## Exercise requirements
Search term "every": copy each line of the data containing it.

## Extracted entries

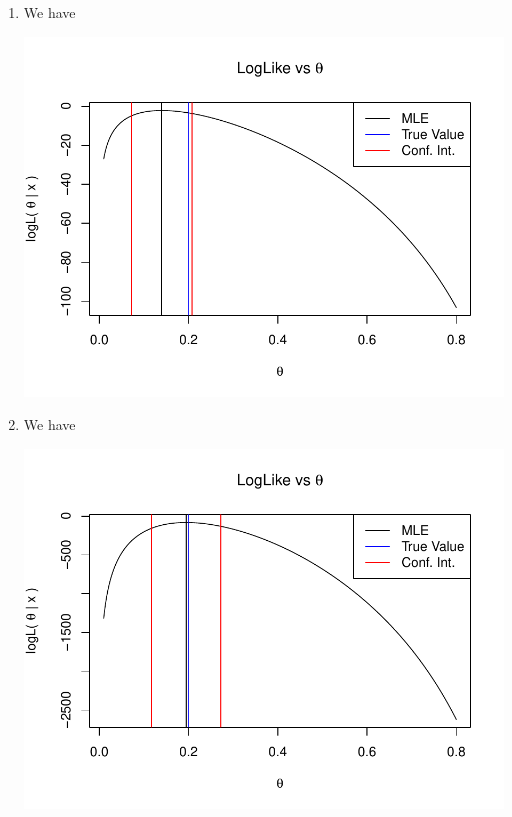 \documentclass[12pt]{article}\usepackage[]{graphicx}\usepackage[]{color}
\makeatletter
\def\maxwidth{ %
  \ifdim\Gin@nat@width>\linewidth
    \linewidth
  \else
    \Gin@nat@width
  \fi
}
\newenvironment{knitrout}{}{} %
\makeatother
\begin{document}
\begin{enumerate}
\begin{enumerate}[label = (\alph*)]
\begin{knitrout}
{}



\end{knitrout}

\item We have
\begin{knitrout}
\color{fgcolor}

{\centering \includegraphics[width=\maxwidth]{figure/plot10e-1} 

}



\end{knitrout}

\item We have 
\begin{knitrout}
\color{fgcolor}

{\centering \includegraphics[width=\maxwidth]{figure/plot10f-1} 

}
\end{knitrout}
\end{enumerate}
\end{enumerate}
\end{document}
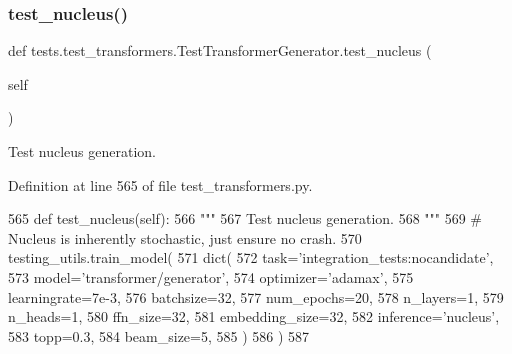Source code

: \mbox{\label{classtests_1_1test__transformers_1_1TestTransformerGenerator_ab1e05d5384de2fcd880f515108de9b4a}} 
\subsubsection{\texorpdfstring{test\+\_\+nucleus()}{test\_nucleus()}}
{\footnotesize\ttfamily def tests.\+test\+\_\+transformers.\+Test\+Transformer\+Generator.\+test\+\_\+nucleus (\begin{DoxyParamCaption}\item[{}]{self }\end{DoxyParamCaption})}

\begin{DoxyVerb}Test nucleus generation.
\end{DoxyVerb}
 

Definition at line 565 of file test\+\_\+transformers.\+py.


\begin{DoxyCode}
565     \textcolor{keyword}{def }test\_nucleus(self):
566         \textcolor{stringliteral}{"""}
567 \textcolor{stringliteral}{        Test nucleus generation.}
568 \textcolor{stringliteral}{        """}
569         \textcolor{comment}{# Nucleus is inherently stochastic, just ensure no crash.}
570         testing\_utils.train\_model(
571             dict(
572                 task=\textcolor{stringliteral}{'integration\_tests:nocandidate'},
573                 model=\textcolor{stringliteral}{'transformer/generator'},
574                 optimizer=\textcolor{stringliteral}{'adamax'},
575                 learningrate=7e-3,
576                 batchsize=32,
577                 num\_epochs=20,
578                 n\_layers=1,
579                 n\_heads=1,
580                 ffn\_size=32,
581                 embedding\_size=32,
582                 inference=\textcolor{stringliteral}{'nucleus'},
583                 topp=0.3,
584                 beam\_size=5,
585             )
586         )
587 
\end{DoxyCode}
\mbox{\label{classtests_1_1test__transformers_1_1TestTransformerGenerator_a571dff6d213773d3590419d84f0b088f}} 
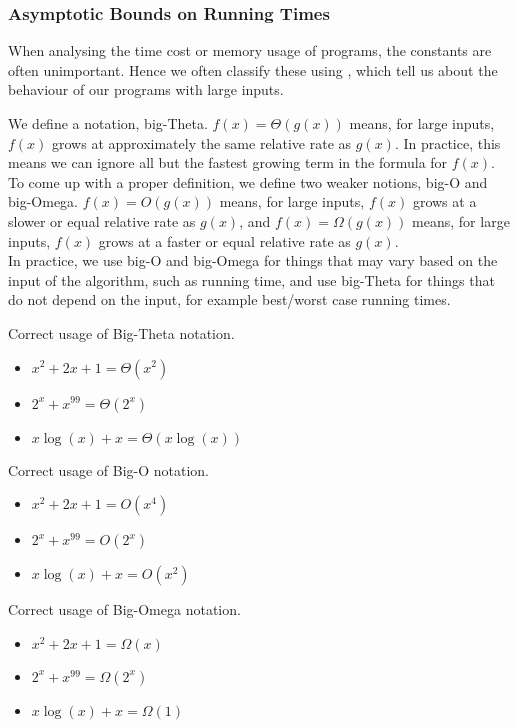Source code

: \documentclass[11pt]{report}
\begin{document}
\subsubsection{Asymptotic Bounds on Running Times}
When analysing the time cost or memory usage of programs, the constants are often unimportant. Hence we often classify these using , which tell us about the behaviour of our programs with large inputs. 
\begin{intuition}
    We define a notation, big-Theta. $f(x) = \Theta(g(x))$ means, for large inputs, $f(x)$ grows at approximately the same relative rate as $g(x)$. In practice, this means we can ignore all but the fastest growing term in the formula for $f(x)$.
    \\ To come up with a proper definition, we define two weaker notions, big-O and big-Omega. $f(x) = O(g(x))$ means, for large inputs, $f(x)$ grows at a slower or equal relative rate as $g(x)$, and $f(x) = \Omega(g(x))$ means, for large inputs, $f(x)$ grows at a faster or equal relative rate as $g(x)$.
    \\ In practice, we use big-O and big-Omega for things that may vary based on the input of the algorithm, such as running time, and use big-Theta for things that do not depend on the input, for example best/worst case running times.
\end{intuition}
\begin{egs}  Correct usage of Big-Theta notation.
    \begin{itemize}
        \item $x^2 + 2x + 1 = \Theta(x^2)$ 
        \item $2^x + x^{99} = \Theta(2^x)$ 
        \item $x\log(x) + x = \Theta(x\log(x))$ 
    \end{itemize}
    Correct usage of Big-O notation.
    \begin{itemize}
        \item $x^2 + 2x + 1 = O(x^4)$ 
        \item $2^x + x^{99} = O(2^x)$ 
        \item $x\log(x) + x = O(x^2)$ 
    \end{itemize}
    Correct usage of Big-Omega notation.
    \begin{itemize}
        \item $x^2 + 2x + 1 = \Omega(x)$ 
        \item $2^x + x^{99} = \Omega(2^x)$ 
        \item $x\log(x) + x = \Omega(1)$ 
    \end{itemize}
\end{egs}
\end{document}
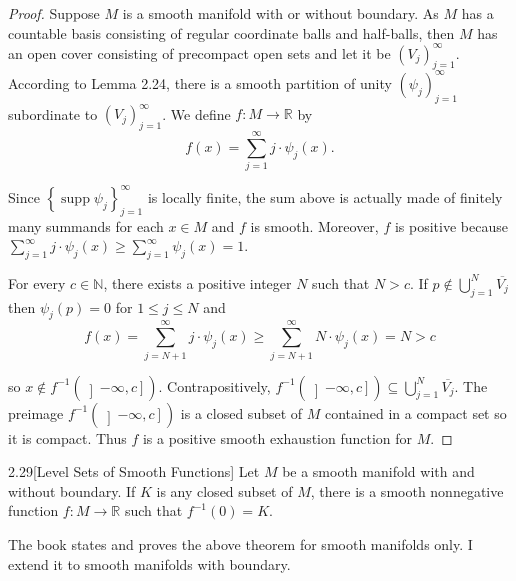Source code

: \begin{proof}
    Suppose \( M \) is a smooth manifold with or without boundary. As \( M \) has a countable basis consisting of regular coordinate balls and half-balls, then \( M \) has an open cover consisting of precompact open sets and let it be \( {(V_{j})}_{j=1}^{\infty} \). According to Lemma 2.24, there is a smooth partition of unity \( {(\psi_{j})}_{j=1}^{\infty} \) subordinate to \({(V_{j})}_{j=1}^{\infty} \). We define \( f: M \to \mathbb{R} \) by
    \[
        f(x) = \sum_{j=1}^{\infty} j \cdot \psi_{j}(x).
    \]

    Since \( {\left\{ \operatorname{supp} \psi_{j} \right\}}_{j=1}^{\infty} \) is locally finite, the sum above is actually made of finitely many summands for each \( x \in M \) and \( f \) is smooth. Moreover, \( f \) is positive because \( \sum_{j=1}^{\infty} j \cdot \psi_{j}(x) \ge \sum_{j=1}^{\infty} \psi_{j}(x) = 1 \).

    For every \( c \in \mathbb{N} \), there exists a positive integer \( N \) such that \( N > c \). If \( p \notin \bigcup_{j=1}^{N} \overline{V_{j}} \) then \( \psi_{j}(p) = 0 \) for \( 1 \le j \le N \) and
    \[
        f(x) = \sum_{j=N+1}^{\infty} j \cdot \psi_{j}(x) \ge \sum_{j=N+1}^{\infty} N \cdot \psi_{j}(x) = N > c
    \]

    so \( x \notin f^{-1}(\left\rbrack -\infty, c \right\rbrack) \). Contrapositively, \( f^{-1}(\left\rbrack -\infty, c \right\rbrack) \subseteq \bigcup_{j=1}^{N} \overline{V_{j}} \). The preimage \( f^{-1}(\left\rbrack -\infty, c \right\rbrack) \) is a closed subset of \( M \) contained in a compact set so it is compact. Thus \( f \) is a positive smooth exhaustion function for \( M \).
\end{proof}

\begin{theorem}{2.29}[Level Sets of Smooth Functions]
    Let \( M \) be a smooth manifold {\color{red}with and without boundary}. If \( K \) is any closed subset of \( M \), there is a smooth nonnegative function \( f: M \to \mathbb{R} \) such that \( f^{-1}(0) = K \).
\end{theorem}

The book states and proves the above theorem for smooth manifolds only. I extend it to smooth manifolds with boundary.

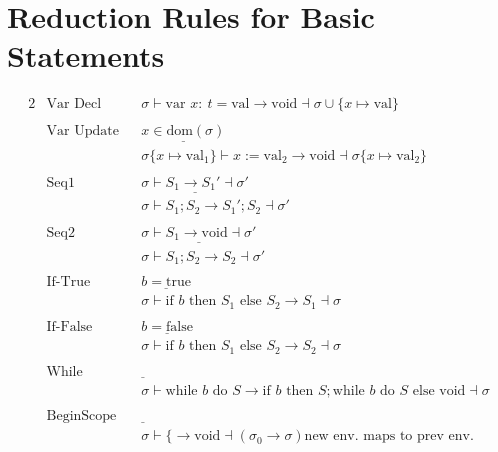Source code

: \documentclass{article}
\begin{document}
\section*{Reduction Rules for Basic Statements}
\begin{alignat*}{2}
    &\text{Var Decl} &&\sigma \vdash \text{var } x: \ t = \text{val} \rightarrow \text{void} \dashv \sigma \cup \{x \mapsto \text{val}\} \\\\[10pt]
    &\text{Var Update} && \underline{x \in \text{dom}(\sigma)} \\ 
    & && \sigma\{x \mapsto \text{val}_1\} \vdash x := \text{val}_2 \rightarrow \text{void} \dashv \sigma\{x \mapsto \text{val}_2\} \\\\[10pt]
    &\text{Seq1} && \underline{\sigma \vdash S_1 \rightarrow S_1' \dashv \sigma'} \\ 
    & && \sigma \vdash S_1; S_2 \rightarrow S_1'; S_2 \dashv \sigma' \\\\[10pt]
    &\text{Seq2} && \underline{\sigma \vdash S_1 \rightarrow \text{void} \dashv \sigma'} \\ 
    & && \sigma \vdash S_1; S_2 \rightarrow S_2 \dashv \sigma' \\\\[10pt]
    &\text{If-True} && \underline{b = \text{true}} \\ 
    & && \sigma \vdash \text{if } b \text{ then } S_1 \text{ else } S_2 \rightarrow S_1 \dashv \sigma \\\\[10pt]
    &\text{If-False} && \underline{b = \text{false}} \\ 
    & && \sigma \vdash \text{if } b \text{ then } S_1 \text{ else } S_2 \rightarrow S_2 \dashv \sigma \\\\[10pt]
    &\text{While} && \underline{} \\ 
    & && \sigma \vdash \text{while } b \text{ do } S \rightarrow \text{if } b \text{ then } S; \text{while } b \text{ do } S \text{ else void} \dashv \sigma \\\\[10pt]
    &\text{BeginScope} && \underline{} \\ 
    & && \sigma \vdash \text{\{} \rightarrow \text{void} \dashv (\sigma_0 \rightarrow \sigma) \text{new env. maps to prev env.} \\\\[10pt]

\end{alignat*}
\end{document}
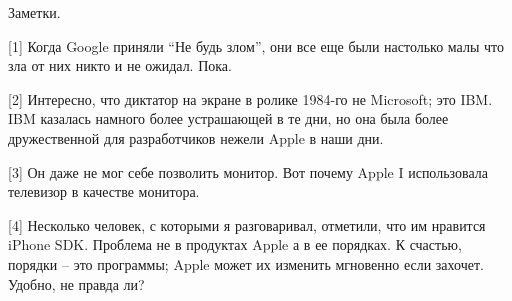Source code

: \documentclass[ebook,12pt,oneside,openany]{memoir}
\begin{document}
Заметки.

[1] Когда Google приняли “Не будь злом”, они все еще были настолько
малы что зла от них никто и не ожидал. Пока.

[2] Интересно, что диктатор на экране в ролике 1984-го не Microsoft;
это IBM. IBM казалась намного более устрашающей в те дни, но она была
более дружественной для разработчиков нежели Apple в наши дни.

[3] Он даже не мог себе позволить монитор. Вот почему Apple I
использовала телевизор в качестве монитора.

[4] Несколько человек, с которыми я разговаривал, отметили, что им
нравится iPhone SDK. Проблема не в продуктах Apple а в ее порядках. К
счастью, порядки – это программы; Apple может их изменить мгновенно
если захочет. Удобно, не правда ли?
\end{document}
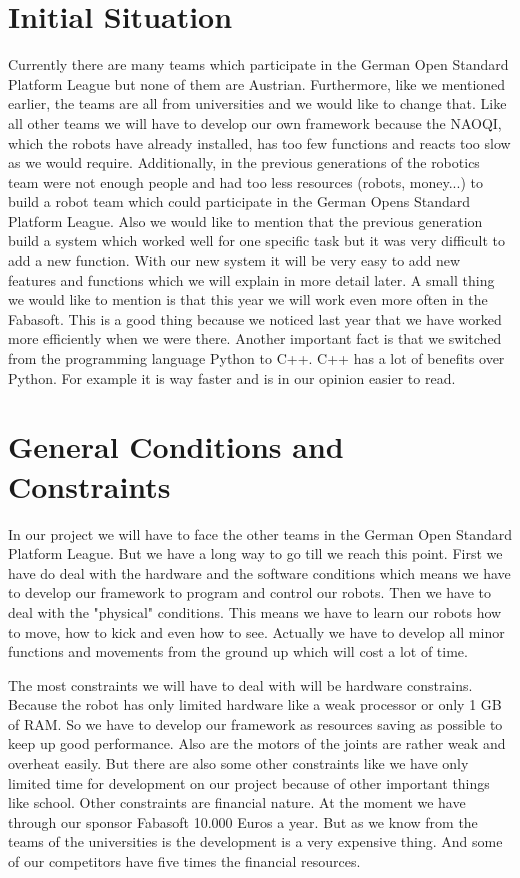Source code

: \documentclass[12pt]{article}
\theoremstyle{definition}
\begin{document}
\section{Initial Situation}


Currently there are many teams which participate in the German Open Standard Platform League but none of them are Austrian. Furthermore, like we mentioned earlier, the teams are all from universities and we would like to change that. Like all other teams we will have to develop our own framework because the NAOQI, which the robots have already installed, has too few functions and reacts too slow as we would require. Additionally, in the previous generations of the robotics team were not enough people and had too less resources (robots, money...) to build a robot team which could participate in the German Opens Standard Platform League. Also we would like to mention that the previous generation build a system which worked well for one specific task but it was very difficult to add a new function. With our new system it will be very easy to add new features and functions which we will explain in more detail later. A small thing we would like to mention is that this year we will work even more often in the Fabasoft. This is a good thing because we noticed last year that we have worked more efficiently when we were there. Another important fact is that we switched from the programming language Python to C++. C++ has a lot of benefits over Python. For example it is way faster and is in our opinion easier to read. 


\pagebreak

\section{General Conditions and Constraints}

In our project we will have to face the other teams in the German Open Standard Platform League. But we have a long way to go till we reach this point. First we have do deal with the hardware and the software conditions which means we have to develop our framework to program and control our robots. Then we have to deal with the "physical" conditions. This means we have to learn our robots how to move, how to kick and even how to see. Actually we have to develop all minor functions and movements from the ground up which will cost a lot of time.\linebreak

The most constraints we will have to deal with will be hardware constrains. Because the robot has only limited hardware like a weak processor or only 1 GB of RAM. So we have to develop our framework as resources saving as possible to keep up good performance. Also are the motors of the joints are rather weak and overheat easily. But there are also some other constraints like we have only limited time for development on our project because of other important things like school. Other constraints are financial nature. At the moment we have through our sponsor Fabasoft 10.000 Euros a year. But as we know from the teams of the universities is the development is a very expensive thing. And some of our competitors have five times the financial resources.
\end{document}
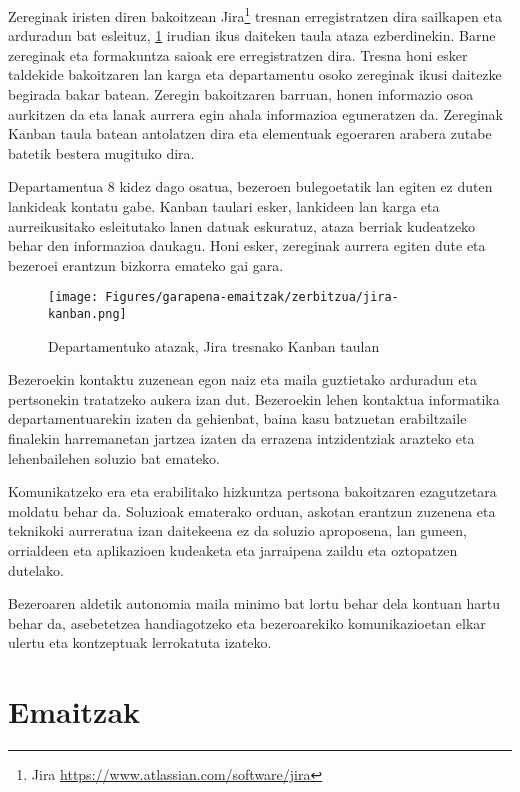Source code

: Zereginak iristen diren bakoitzean Jira\footnote{Jira \url{https://www.atlassian.com/software/jira}} tresnan erregistratzen dira sailkapen eta arduradun bat esleituz, \ref{jira} irudian ikus daiteken taula ataza ezberdinekin. Barne zereginak eta formakuntza saioak ere erregistratzen dira. Tresna honi esker taldekide bakoitzaren lan karga eta departamentu osoko zereginak ikusi daitezke begirada bakar batean. Zeregin bakoitzaren barruan, honen informazio osoa aurkitzen da eta lanak aurrera egin ahala informazioa eguneratzen da. Zereginak Kanban taula batean antolatzen dira eta elementuak egoeraren arabera zutabe batetik bestera mugituko dira. 

Departamentua 8 kidez dago osatua, bezeroen bulegoetatik lan egiten ez duten lankideak kontatu gabe. Kanban taulari esker, lankideen lan karga eta aurreikusitako esleitutako lanen datuak eskuratuz, ataza berriak kudeatzeko behar den informazioa daukagu. Honi esker, zereginak aurrera egiten dute eta bezeroei erantzun bizkorra emateko gai gara. 

\begin{figure}[H]
\vspace{0.35cm}
\centering
\texttt{[image: Figures/garapena-emaitzak/zerbitzua/jira-kanban.png]}
\caption{Departamentuko atazak, Jira tresnako Kanban taulan}
\label{jira}
\end{figure}

Bezeroekin kontaktu zuzenean egon naiz eta maila guztietako arduradun eta pertsonekin tratatzeko aukera izan dut. Bezeroekin lehen kontaktua informatika departamentuarekin izaten da gehienbat, baina kasu batzuetan erabiltzaile finalekin harremanetan jartzea izaten da errazena intzidentziak arazteko eta lehenbailehen soluzio bat emateko.

Komunikatzeko era eta erabilitako hizkuntza pertsona bakoitzaren ezagutzetara moldatu behar da. Soluzioak ematerako orduan, askotan erantzun zuzenena eta teknikoki aurreratua izan daitekeena ez da soluzio aproposena, lan guneen, orrialdeen eta aplikazioen kudeaketa eta jarraipena zaildu eta oztopatzen dutelako.

Bezeroaren aldetik autonomia maila minimo bat lortu behar dela kontuan hartu behar da, asebetetzea handiagotzeko eta bezeroarekiko komunikazioetan elkar ulertu eta kontzeptuak lerrokatuta izateko. 

\section{Emaitzak}\label{sec:emaitzak}

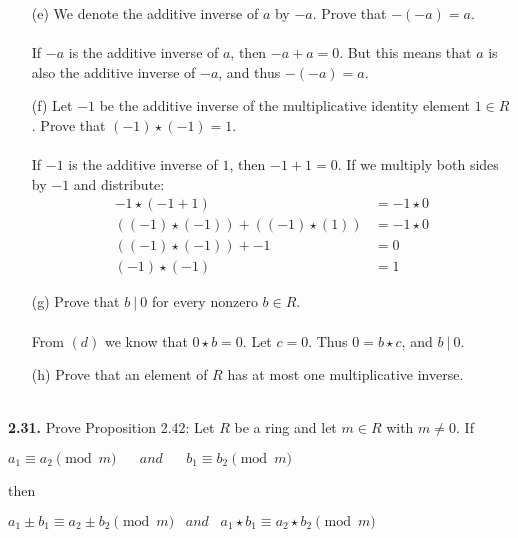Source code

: \documentclass[11pt,fleqn]{article}
\begin{document}
\begin{itemize}
  
\item[(e)] We denote the additive inverse of $a$ by $-a$.  Prove that $-(-a) = a$.\\
  \\
If $-a$ is the additive inverse of $a$, then $-a + a = 0$.  But this means that $a$ is also the additive inverse of $-a$, and thus $-(-a) = a$.
  
\item[(f)] Let $-1$ be the additive inverse of the multiplicative identity element $1 \in R$.  Prove that $(-1) \star (-1) = 1$.\\
  \\
If $-1$ is the additive inverse of $1$, then $-1 + 1 = 0$.  If we multiply both sides by $-1$ and distribute:
\begin{align}
  -1 \star (-1 + 1) &= -1 \star 0\nonumber\\
  ((-1) \star (-1)) + ((-1) \star (1)) &= -1 \star 0\nonumber\\
  ((-1) \star (-1)) + -1 &= 0\nonumber\\
  (-1) \star (-1) &= 1\nonumber
\end{align}
  
\item[(g)] Prove that $b\:|\:0$ for every nonzero $b \in R$.\\
  \\
  From $(d)$ we know that $0 \star b = 0$.  Let $c = 0$.  Thus $0 = b \star c$, and $b\:|\:0$.
  
\item[(h)] Prove that an element of $R$ has at most one multiplicative inverse.\\
  \\
  
\end{itemize}

\begin{flushleft}
\textbf{2.31.} Prove Proposition 2.42: Let $R$ be a ring and let $m \in R$ with $m \neq 0$. If\\
\begin{center}
$a_1 \equiv a_2 \pmod{m} \;\;\; \;\;\; and \;\;\;\;\;\; b_1 \equiv b_2 \pmod{m}$
\end{center}
then\\
\begin{center}
$a_1 \pm b_1 \equiv a_2 \pm b_2 \pmod{m} \;\;\;and\;\;\; a_1 \star b_1 \equiv a_2 \star b_2 \pmod{m}$
\end{center}

\end{flushleft}
\end{document}
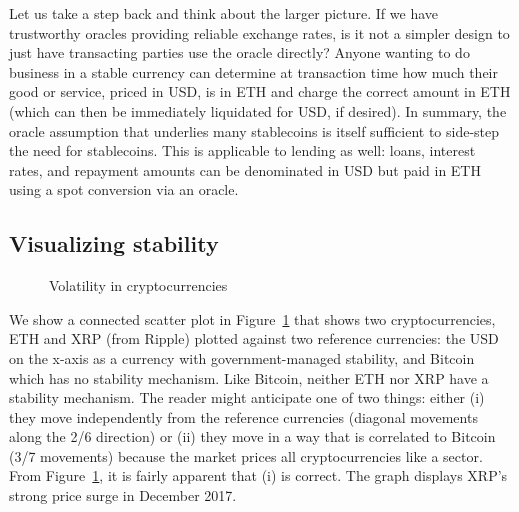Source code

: Let us take a step back and think about the larger picture. If we have trustworthy oracles providing reliable exchange rates, is it not a simpler design to just have transacting parties use the oracle directly? Anyone wanting to do business in a stable currency can determine at transaction time how much their good or service, priced in USD, is in ETH and charge the correct amount in ETH (which can then be immediately liquidated for USD, if desired). In summary, the oracle assumption that underlies many stablecoins is itself sufficient to side-step the need for stablecoins. This is applicable to lending as well: loans, interest rates, and repayment amounts can be denominated in USD but paid in ETH using a spot conversion via an oracle.


\subsection{Visualizing stability}\label{sec:stability}

\begin{figure}[t]
	\centering
	\hfill
	\caption{Volatility in cryptocurrencies}
	\label{fig:fiatandcrypto}
\end{figure}

We show a connected scatter plot in Figure~\ref{fig:fiatandcrypto} that shows two cryptocurrencies, ETH and XRP (from Ripple) plotted against two reference currencies: the USD on the x-axis as a currency with government-managed stability, and Bitcoin which has no stability mechanism. Like Bitcoin, neither ETH nor XRP have a stability mechanism. The reader might anticipate one of two things: either (i) they move independently from the reference currencies (diagonal movements along the 2/6 direction) or (ii) they move in a way that is correlated to Bitcoin (3/7 movements) because the market prices all cryptocurrencies like a sector. From Figure~\ref{fig:fiatandcrypto}, it is fairly apparent that (i) is correct. The graph displays XRP's strong price surge in December 2017.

## Result of the exercise
    For every \( c \in \mathbb{N} \), there exists a positive integer \( N \) such that \( N > c \). If \( p \notin \bigcup_{j=1}^{N} \overline{V_{j}} \) then \( \psi_{j}(p) = 0 \) for \( 1 \le j \le N \) and
\item[(g)] Prove that $b\:|\:0$ for every nonzero $b \in R$.\\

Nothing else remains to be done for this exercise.